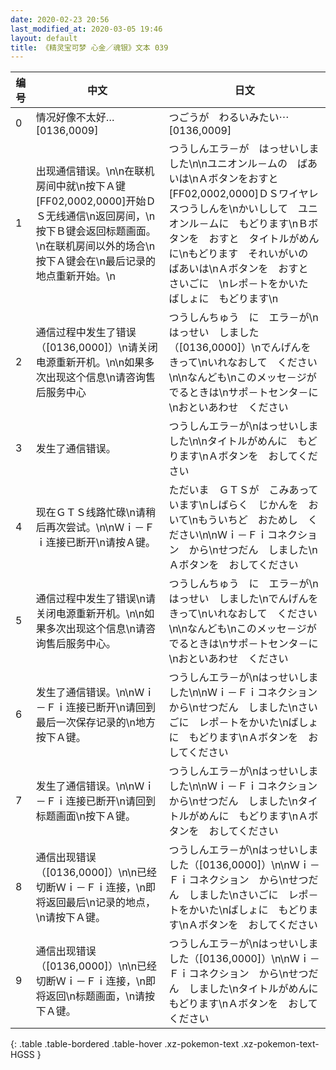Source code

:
 ```yaml
---
date: 2020-02-23 20:56
last_modified_at: 2020-03-05 19:46
layout: default
title: 《精灵宝可梦 心金／魂银》文本 039
---
```

| 编号 | 中文 | 日文 |
| ---- | ---- | ---- |
| 0 | 情况好像不太好…[0136,0009] | つごうが　わるいみたい⋯　[0136,0009] |
| 1 | 出现通信错误。\n\n在联机房间中就\n按下Ａ键[FF02,0002,0000]开始ＤＳ无线通信\n返回房间，\n按下Ｂ键会返回标题画面。\n在联机房间以外的场合\n按下Ａ键会在\n最后记录的地点重新开始。\n | つうしんエラ－が　はっせいしました\n\nユニオンル－ムの　ばあいは\nＡボタンをおすと　[FF02,0002,0000]ＤＳワイヤレスつうしんを\nかいしして　ユニオンル－ムに　もどります\nＢボタンを　おすと　タイトルがめんに\nもどります　それいがいの　ばあいは\nＡボタンを　おすと　さいごに　\nレポ－トをかいた　ばしょに　もどります\n |
| 2 | 通信过程中发生了错误（[0136,0000]）\n请关闭电源重新开机。\n\n如果多次出现这个信息\n请咨询售后服务中心 | つうしんちゅう　に　エラ－が\nはっせい　しました（[0136,0000]）\nでんげんを　きって\nいれなおして　ください\n\nなんども\nこのメッセ－ジが　でるときは\nサポ－トセンタ－に\nおといあわせ　ください |
| 3 | 发生了通信错误。 | つうしんエラ－が\nはっせいしました\n\nタイトルがめんに　もどります\nＡボタンを　おしてください |
| 4 | 现在ＧＴＳ线路忙碌\n请稍后再次尝试。\n\nＷｉ－Ｆｉ连接已断开\n请按Ａ键。 | ただいま　ＧＴＳが　こみあっています\nしばらく　じかんを　おいて\nもういちど　おためし　ください\n\nＷｉ－Ｆｉコネクション　から\nせつだん　しました\nＡボタンを　おしてください |
| 5 | 通信过程中发生了错误\n请关闭电源重新开机。\n\n如果多次出现这个信息\n请咨询售后服务中心。 | つうしんちゅう　に　エラ－が\nはっせい　しました\nでんげんを　きって\nいれなおして　ください\n\nなんども\nこのメッセ－ジが　でるときは\nサポ－トセンタ－に\nおといあわせ　ください |
| 6 | 发生了通信错误。\n\nＷｉ－Ｆｉ连接已断开\n请回到最后一次保存记录的\n地方按下Ａ键。 | つうしんエラ－が\nはっせいしました\n\nＷｉ－Ｆｉコネクション　から\nせつだん　しました\nさいごに　レポ－トをかいた\nばしょに　もどります\nＡボタンを　おしてください |
| 7 | 发生了通信错误。\n\nＷｉ－Ｆｉ连接已断开\n请回到标题画面\n按下Ａ键。 | つうしんエラ－が\nはっせいしました\n\nＷｉ－Ｆｉコネクション　から\nせつだん　しました\nタイトルがめんに　もどります\nＡボタンを　おしてください |
| 8 | 通信出现错误（[0136,0000]）\n\n已经切断Ｗｉ－Ｆｉ连接，\n即将返回最后\n记录的地点，\n请按下Ａ键。 | つうしんエラ－が\nはっせいしました（[0136,0000]）\n\nＷｉ－Ｆｉコネクション　から\nせつだん　しました\nさいごに　レポ－トをかいた\nばしょに　もどります\nＡボタンを　おしてください |
| 9 | 通信出现错误（[0136,0000]）\n\n已经切断Ｗｉ－Ｆｉ连接，\n即将返回\n标题画面，\n请按下Ａ键。 | つうしんエラ－が\nはっせいしました（[0136,0000]）\n\nＷｉ－Ｆｉコネクション　から\nせつだん　しました\nタイトルがめんに　もどります\nＡボタンを　おしてください |
{: .table .table-bordered .table-hover .xz-pokemon-text .xz-pokemon-text-HGSS }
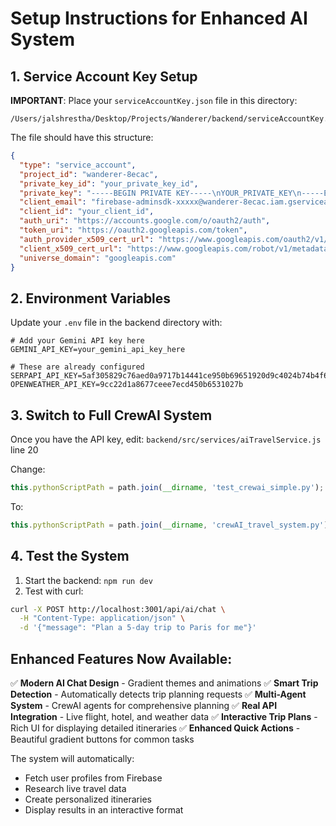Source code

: # Setup Instructions for Enhanced AI System

## 1. Service Account Key Setup

**IMPORTANT**: Place your `serviceAccountKey.json` file in this directory:
```
/Users/jalshrestha/Desktop/Projects/Wanderer/backend/serviceAccountKey.json
```

The file should have this structure:
```json
{
  "type": "service_account",
  "project_id": "wanderer-8ecac",
  "private_key_id": "your_private_key_id",
  "private_key": "-----BEGIN PRIVATE KEY-----\nYOUR_PRIVATE_KEY\n-----END PRIVATE KEY-----\n",
  "client_email": "firebase-adminsdk-xxxxx@wanderer-8ecac.iam.gserviceaccount.com",
  "client_id": "your_client_id",
  "auth_uri": "https://accounts.google.com/o/oauth2/auth",
  "token_uri": "https://oauth2.googleapis.com/token",
  "auth_provider_x509_cert_url": "https://www.googleapis.com/oauth2/v1/certs",
  "client_x509_cert_url": "https://www.googleapis.com/robot/v1/metadata/x509/...",
  "universe_domain": "googleapis.com"
}
```

## 2. Environment Variables

Update your `.env` file in the backend directory with:

```env
# Add your Gemini API key here
GEMINI_API_KEY=your_gemini_api_key_here

# These are already configured
SERPAPI_API_KEY=5af305829c76aed0a9717b14441ce950b69651920d9c4024b74b4f642cb2db00
OPENWEATHER_API_KEY=9cc22d1a8677ceee7ecd450b6531027b
```

## 3. Switch to Full CrewAI System

Once you have the API key, edit:
`backend/src/services/aiTravelService.js` line 20

Change:
```javascript
this.pythonScriptPath = path.join(__dirname, 'test_crewai_simple.py');
```

To:
```javascript
this.pythonScriptPath = path.join(__dirname, 'crewAI_travel_system.py');
```

## 4. Test the System

1. Start the backend: `npm run dev`
2. Test with curl:
```bash
curl -X POST http://localhost:3001/api/ai/chat \
  -H "Content-Type: application/json" \
  -d '{"message": "Plan a 5-day trip to Paris for me"}'
```

## Enhanced Features Now Available:

✅ **Modern AI Chat Design** - Gradient themes and animations
✅ **Smart Trip Detection** - Automatically detects trip planning requests
✅ **Multi-Agent System** - CrewAI agents for comprehensive planning
✅ **Real API Integration** - Live flight, hotel, and weather data
✅ **Interactive Trip Plans** - Rich UI for displaying detailed itineraries
✅ **Enhanced Quick Actions** - Beautiful gradient buttons for common tasks

The system will automatically:
- Fetch user profiles from Firebase
- Research live travel data
- Create personalized itineraries
- Display results in an interactive format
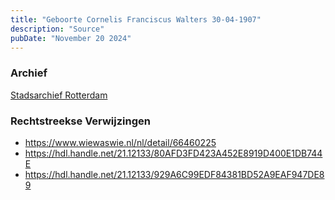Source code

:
 ```yaml
---
title: "Geboorte Cornelis Franciscus Walters 30-04-1907"
description: "Source"
pubDate: "November 20 2024"
---
```


### Archief
[Stadsarchief Rotterdam](https://stadsarchief.rotterdam.nl/)

### Rechtstreekse Verwijzingen
- https://www.wiewaswie.nl/nl/detail/66460225
- https://hdl.handle.net/21.12133/80AFD3FD423A452E8919D400E1DB744E
- https://hdl.handle.net/21.12133/929A6C99EDF84381BD52A9EAF947DE89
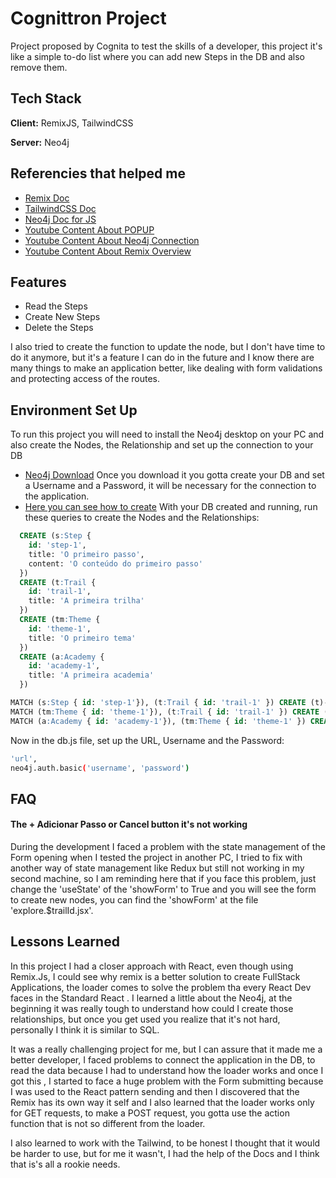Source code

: # Cognittron Project

Project proposed by Cognita to test the skills of a developer, this project it's like a simple to-do list where you can add new Steps in the DB and also remove them.


## Tech Stack

**Client:** RemixJS, TailwindCSS

**Server:** Neo4j


## Referencies that helped me

 - [Remix Doc](https://remix.run/docs/en/main)
 - [TailwindCSS Doc](https://tailwindcss.com/docs/installation)
 - [Neo4j Doc for JS](https://neo4j.com/docs/javascript-manual/current/)
 - [Youtube Content About POPUP](https://youtu.be/i8fAO_zyFAM?si=LDyM3zCQArXB7sxL)
 - [Youtube Content About Neo4j Connection](https://youtu.be/AxdZcJMnalo?si=F5_x-03Knh_UlsQa)
 - [Youtube Content About Remix Overview](https://youtu.be/DLbisSZgFVU?si=hnD8bb0_AkjGP7_K)


## Features

- Read the Steps
- Create New Steps
- Delete the Steps

I also tried to create the function to update the node, but I don't have time to do it anymore, but it's a feature I can do in the future and I know there are many things to make an application better, like dealing with form validations and protecting access of the routes.


## Environment Set Up

To run this project you will need to install the Neo4j desktop on your PC and also create the Nodes, the Relationship and set up the connection to your DB

- [Neo4j Download](https://neo4j.com/download/)
Once you download it you gotta create your DB and set a Username and a Password, it will be necessary for the connection to the application.
- [Here you can see how to create](https://neo4j.com/docs/)
With your DB created and running, run these queries to create the Nodes and the Relationships:
```sql
  CREATE (s:Step { 
	id: 'step-1', 
	title: 'O primeiro passo', 
	content: 'O conteúdo do primeiro passo' 
  })
  CREATE (t:Trail {
	id: 'trail-1',
	title: 'A primeira trilha'
  })  
  CREATE (tm:Theme {
	id: 'theme-1',
	title: 'O primeiro tema'
  })
  CREATE (a:Academy {
	id: 'academy-1',
	title: 'A primeira academia'
  })
```
```sql
MATCH (s:Step { id: 'step-1'}), (t:Trail { id: 'trail-1' }) CREATE (t)-[:HAS_STEP]->(s)
MATCH (tm:Theme { id: 'theme-1'}), (t:Trail { id: 'trail-1' }) CREATE (tm)-[:HAS_TRAIL]->(t)
MATCH (a:Academy { id: 'academy-1'}), (tm:Theme { id: 'theme-1' }) CREATE (a)-[:HAS_THEME]->(tm)
```
Now in the db.js file, set up the URL, Username and the Password:
```bash
'url',
neo4j.auth.basic('username', 'password')
```

## FAQ

#### The + Adicionar Passo or Cancel button it's not working

During the development I faced a problem with the state management of the Form opening when I tested the project in another PC, I tried to fix with another way of state management like Redux but still not working in my second machine, so I am reminding here that if you face this problem, just change the 'useState' of the 'showForm' to True and you will see the form to create new nodes, you can find the 'showForm' at the file 'explore.$trailId.jsx'.




## Lessons Learned

In this project I had a closer approach with React, even though using Remix.Js, I could see why remix is a better solution to create FullStack Applications, the loader comes to solve the problem tha every React Dev faces in the Standard React . I learned a little about the Neo4j, at the beginning it was really tough to understand how could I create those relationships, but once you get used you realize that it's not hard, personally I think it is similar to SQL.

It was a really challenging project for me, but I can assure that it made me a better developer, I faced problems to connect the application in the DB, to read the data because I had to understand how the loader works and once I got this , I started to face a huge problem with the Form submitting because I was used to the React pattern sending and then I discovered that the Remix has its own way it self and I also learned that the loader works only for GET requests, to make a POST request, you gotta use the action function that is not so different from the loader.

I also learned to work with the Tailwind, to be honest I thought that it would be harder to use, but for me it wasn't, I had the help of the Docs and I think that is's all a rookie needs.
.....
### Exercise objective
The lines to copy are those in the listing that contain the word "download".

### Result of this exercise
- [Neo4j Download](https://neo4j.com/download/)
Once you download it you gotta create your DB and set a Username and a Password, it will be necessary for the connection to the application.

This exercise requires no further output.